Farmers themselves spread better cultivation practices

Sundar Borude in the central Indian state of Maharashtra has become a grass roots advocate for the joint IKEA and WWF project and a role model to his neighbours. Like many local farmers, he used to struggle to live off the land. The change began three years ago when he contacted a local agricultural resource centre.
“I wanted advice on how to improve my profits – the environment wasn’t my first concern. But I learned a lot about sustainable farming, and when this project started I was asked to be a master trainer to help spread good practices to farmers in my village.”
He has set a good example for others by putting his knowledge to good use at his own farm: “I have not increased the use of chemical fertilisers, pesticides and water use, despite increasing the number of plants per acre. Now my neighbours want to learn how to do the same.”
Increased profit has also allowed Sundar to invest in a drip irrigation system: “Drip irrigation is more effective than the old way of flooding the entire field – most of the water would be lost as run-off, taking nutrients with it. Now plants get water when and where it’s needed. Nothing is wasted.”
Sundar Borude’s results and practical advice help convince even sceptical neighbours that you can get a better harvest and more profit using less water and chemicals.

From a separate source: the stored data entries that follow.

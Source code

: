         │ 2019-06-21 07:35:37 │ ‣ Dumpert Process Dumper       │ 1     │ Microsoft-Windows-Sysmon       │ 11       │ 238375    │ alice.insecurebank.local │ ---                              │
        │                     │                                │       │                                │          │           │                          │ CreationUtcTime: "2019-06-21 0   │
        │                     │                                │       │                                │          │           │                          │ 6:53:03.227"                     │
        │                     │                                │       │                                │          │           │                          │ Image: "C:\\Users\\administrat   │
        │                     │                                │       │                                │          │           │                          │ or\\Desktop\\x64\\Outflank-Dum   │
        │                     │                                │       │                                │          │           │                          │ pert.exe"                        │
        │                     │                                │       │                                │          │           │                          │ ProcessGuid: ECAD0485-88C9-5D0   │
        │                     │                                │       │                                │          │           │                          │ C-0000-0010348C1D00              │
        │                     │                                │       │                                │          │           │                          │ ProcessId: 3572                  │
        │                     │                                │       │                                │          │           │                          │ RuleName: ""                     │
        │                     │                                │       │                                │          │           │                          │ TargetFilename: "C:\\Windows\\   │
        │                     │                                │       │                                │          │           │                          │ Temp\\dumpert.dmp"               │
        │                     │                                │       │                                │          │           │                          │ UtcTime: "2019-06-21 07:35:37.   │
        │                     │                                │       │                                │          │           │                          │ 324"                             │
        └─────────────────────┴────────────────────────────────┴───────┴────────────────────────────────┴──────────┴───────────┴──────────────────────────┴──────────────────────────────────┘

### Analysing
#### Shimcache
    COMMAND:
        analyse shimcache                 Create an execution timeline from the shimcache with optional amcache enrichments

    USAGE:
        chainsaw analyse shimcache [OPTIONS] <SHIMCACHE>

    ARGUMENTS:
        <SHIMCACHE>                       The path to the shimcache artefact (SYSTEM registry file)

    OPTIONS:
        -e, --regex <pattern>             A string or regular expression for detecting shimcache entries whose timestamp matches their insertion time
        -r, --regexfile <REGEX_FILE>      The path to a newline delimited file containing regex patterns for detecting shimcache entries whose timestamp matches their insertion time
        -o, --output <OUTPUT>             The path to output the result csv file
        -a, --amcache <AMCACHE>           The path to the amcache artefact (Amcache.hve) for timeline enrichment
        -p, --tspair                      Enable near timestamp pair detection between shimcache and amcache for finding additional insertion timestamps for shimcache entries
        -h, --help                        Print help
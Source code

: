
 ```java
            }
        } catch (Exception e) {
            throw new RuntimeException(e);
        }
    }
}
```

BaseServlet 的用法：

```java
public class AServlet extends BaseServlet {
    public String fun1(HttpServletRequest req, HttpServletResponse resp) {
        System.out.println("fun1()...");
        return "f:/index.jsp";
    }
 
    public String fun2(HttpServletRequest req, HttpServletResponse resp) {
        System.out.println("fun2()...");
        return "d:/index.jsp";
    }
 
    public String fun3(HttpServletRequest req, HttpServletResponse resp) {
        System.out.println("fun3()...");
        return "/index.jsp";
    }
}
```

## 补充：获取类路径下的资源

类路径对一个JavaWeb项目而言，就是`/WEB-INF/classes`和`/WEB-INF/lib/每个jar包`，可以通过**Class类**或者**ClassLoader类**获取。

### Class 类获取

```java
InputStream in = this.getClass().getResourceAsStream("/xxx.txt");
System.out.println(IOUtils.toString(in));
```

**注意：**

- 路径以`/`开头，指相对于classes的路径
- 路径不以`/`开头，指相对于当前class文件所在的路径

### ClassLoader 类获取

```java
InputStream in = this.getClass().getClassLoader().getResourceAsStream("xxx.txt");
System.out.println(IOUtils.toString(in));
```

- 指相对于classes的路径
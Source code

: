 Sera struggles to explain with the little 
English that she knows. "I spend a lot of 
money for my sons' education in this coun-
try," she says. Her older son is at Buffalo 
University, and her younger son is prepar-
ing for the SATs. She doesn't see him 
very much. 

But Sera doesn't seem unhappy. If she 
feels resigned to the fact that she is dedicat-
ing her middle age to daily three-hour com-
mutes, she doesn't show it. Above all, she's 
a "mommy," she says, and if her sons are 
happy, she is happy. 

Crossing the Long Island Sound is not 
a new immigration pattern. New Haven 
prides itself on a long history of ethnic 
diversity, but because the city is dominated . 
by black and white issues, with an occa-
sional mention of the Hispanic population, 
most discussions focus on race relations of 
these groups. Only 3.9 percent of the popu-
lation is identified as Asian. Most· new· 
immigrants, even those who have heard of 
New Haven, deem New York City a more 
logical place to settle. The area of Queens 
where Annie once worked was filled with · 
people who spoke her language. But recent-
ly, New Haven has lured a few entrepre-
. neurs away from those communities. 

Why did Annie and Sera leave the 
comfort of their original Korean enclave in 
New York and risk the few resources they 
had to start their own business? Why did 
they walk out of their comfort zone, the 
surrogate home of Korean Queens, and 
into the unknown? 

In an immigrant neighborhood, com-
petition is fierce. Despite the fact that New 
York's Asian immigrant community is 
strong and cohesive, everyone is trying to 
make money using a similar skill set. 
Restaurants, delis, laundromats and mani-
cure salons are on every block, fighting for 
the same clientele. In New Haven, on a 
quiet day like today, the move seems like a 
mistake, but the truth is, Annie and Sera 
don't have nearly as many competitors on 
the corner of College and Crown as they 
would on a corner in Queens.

Field experiments are complemented with classroom training for farmers who want to learn how to pass on their knowledge to other farmers in their villages.

Spraying with chemicals is expensive and dangerous, but farmers spray because a pest attack can ruin a year’s work. Sundar Borude teaches them how to recognise beneficial and harmful insects early, and spray with safe plant extracts instead.

Pheromone traps help farmers keep an eye on the type and numbers of insects in the fields in order to prevent unnecessary pesticide spraying.

Ancient knowledge about compost and manure is being revived, reducing the need for costly artificial fertilisers. Adding organic matter to the soil can also reduce the need for watering.